Он вышел на площадь, посреди которой высилась каланча, выкрашенная светлорозовым; на самом верху сияла золотая каска пожарного. На площади было довольно людно. Как и обычно по утрам, люди шля торопливой походкой, замкнутые и нелюбопытные.
Не похожие на других утренних прохожих, ему повстречались двое — курсант лётного училища с гладким голубым погоном на юношески узком плече под руку с молоденькой девушкой. Два счастливых взгляда мимолетно скрестились на его лице, всколыхнув в нем смутное беспокойство и тоску. Степан Захарыч удивленно и недовольно поморщился. Он обладал счастливой особенностью не придавать значения преходящим бедам настоящего, ценить только будущее, неизвестное и прекрасное. Это свойство помогало ему и на войне, оно делало из него хорошего и терпеливого солдата. И то, что он ощущал сейчас, было как бы утратой свойства, которым он дорожил.

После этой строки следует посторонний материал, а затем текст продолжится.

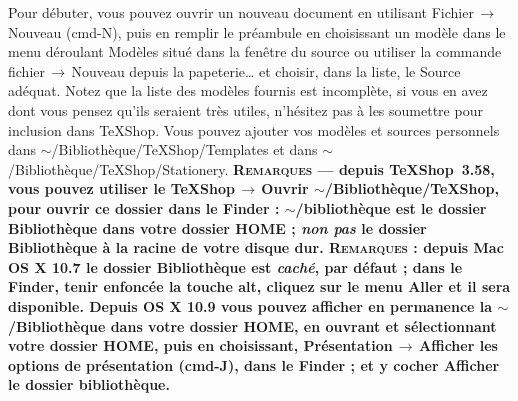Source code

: \documentclass[11pt,french]{article}
\newcommand{\TS}{\textsf{\TeX Shop}}
\newcommand{\cmd}[1]{\textsf{#1}}
\newcommand{\mnu}[1]{\textsf{#1}}
\newcommand{\To}{\,\(\to\)\,}
\begin{document}
Pour débuter, vous pouvez ouvrir un nouveau document en utilisant \mnu{Fichier}\To\mnu{Nouveau} \mbox{(\cmd{cmd-N})}, puis en remplir le préambule en choisissant un modèle dans le menu déroulant \mnu{Modèles} situé dans la fenêtre du source ou utiliser la commande \mnu{fichier}\To\mnu{Nouveau depuis la papeterie…} et choisir, dans la liste, le \mnu{Source} adéquat. Notez que la liste des modèles fournis est incomplète, si vous en avez dont vous pensez qu'ils seraient très utiles, n'hésitez pas à les soumettre pour inclusion dans \TS. Vous pouvez ajouter vos modèles et sources personnels dans \cmd{$\sim$/Bibliothèque/TeXShop/Templates} et dans \cmd{$\sim$/Bibliothèque/TeXShop/Stationery}. \textbf{\textsc{Remarques} ---  depuis \TS\ 3.58, vous pouvez utiliser le \mnu{TeXShop}\To\mnu{Ouvrir \cmd{$\sim$/Bibliothèque/TeXShop}}, pour ouvrir ce dossier dans le Finder : \cmd{$\sim$/bibliothèque} est le dossier \cmd{Bibliothèque} dans votre dossier \cmd{HOME} ; \emph{non pas} le dossier \cmd{Bibliothèque} à la \cmd{racine} de votre disque dur. \textsc{Remarques} : depuis \textsf{Mac OS X 10.7} le dossier \cmd{Bibliothèque} est \emph{caché}, par défaut ; dans le \cmd{Finder}, tenir enfoncée la touche \cmd{alt}, cliquez sur le menu \mnu{Aller} et il sera disponible. Depuis \textsf{OS X 10.9} vous pouvez afficher en permanence la \cmd{$\sim$/Bibliothèque} dans votre dossier \cmd{HOME}, en ouvrant et sélectionnant votre dossier \cmd{HOME}, puis en choisissant, \mnu{Présentation}\To\mnu{Afficher les options de présentation} (\cmd{cmd-J}), dans le \cmd{Finder} ; et y cocher \cmd{Afficher le dossier bibliothèque}.}

\end{document}
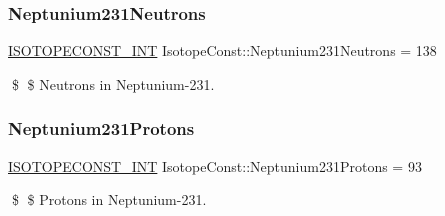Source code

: \subsubsection{\texorpdfstring{Neptunium231\+Neutrons}{Neptunium231Neutrons}}
{\footnotesize\ttfamily \mbox{\hyperlink{group___isotope_const-_macros_ga5f18360b3e99483a35c32d789e62621c}{I\+S\+O\+T\+O\+P\+E\+C\+O\+N\+S\+T\+\_\+\+I\+NT}} Isotope\+Const\+::\+Neptunium231\+Neutrons = 138}

\$ \$ Neutrons in Neptunium-\/231. \mbox{\label{group___isotope_const-_neptunium-_np231_ga97a2c32e3cea578337666447be80faf2}} 
\subsubsection{\texorpdfstring{Neptunium231\+Protons}{Neptunium231Protons}}
{\footnotesize\ttfamily \mbox{\hyperlink{group___isotope_const-_macros_ga5f18360b3e99483a35c32d789e62621c}{I\+S\+O\+T\+O\+P\+E\+C\+O\+N\+S\+T\+\_\+\+I\+NT}} Isotope\+Const\+::\+Neptunium231\+Protons = 93}

\$ \$ Protons in Neptunium-\/231.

«Брось! — сказал он себе просто и строго. — Ты что, жить с ней бы стал? Похоронил бы себя здесь на веки-вечные? А она не такая, чтоб зря баловаться… Брось, Степан…»
Он стал думать о работе, строил новые, заманчивые планы, и пережитое поражение стало выветриваться из его души. Он вышел на берег удлиненного водоема, постоял над деревянной оплесневевшей плотиной, пожалел, что сила воды расходуется впустую. От сюда в проломе стены было видно, как на фабричном дворе разгружают платформу с хлопкам. На разгрузке трудились около десяти женщин и трое мужчин. Женщины были загорелые, с мускулистыми руками; их головы покрывали косынки, повязанные по самые брови, лица были красны и глянцевиты.
Вот он подходит к проходной, радуясь тому, что он такой твердый, отходчивый и хитрый человек, который не даст надолго забрать себя никакому огорчению, и вдруг остановился, пораженный мгновенной острой болью в сердце. Хозяйка, вся, как была, с кротким лицом своим, с сильным и ладным телом, встала перед ним так осязаемо близко, что сердце, внезапно утратив всю хитрость и твердость, испытало такую боль, словно его сжали в горсти.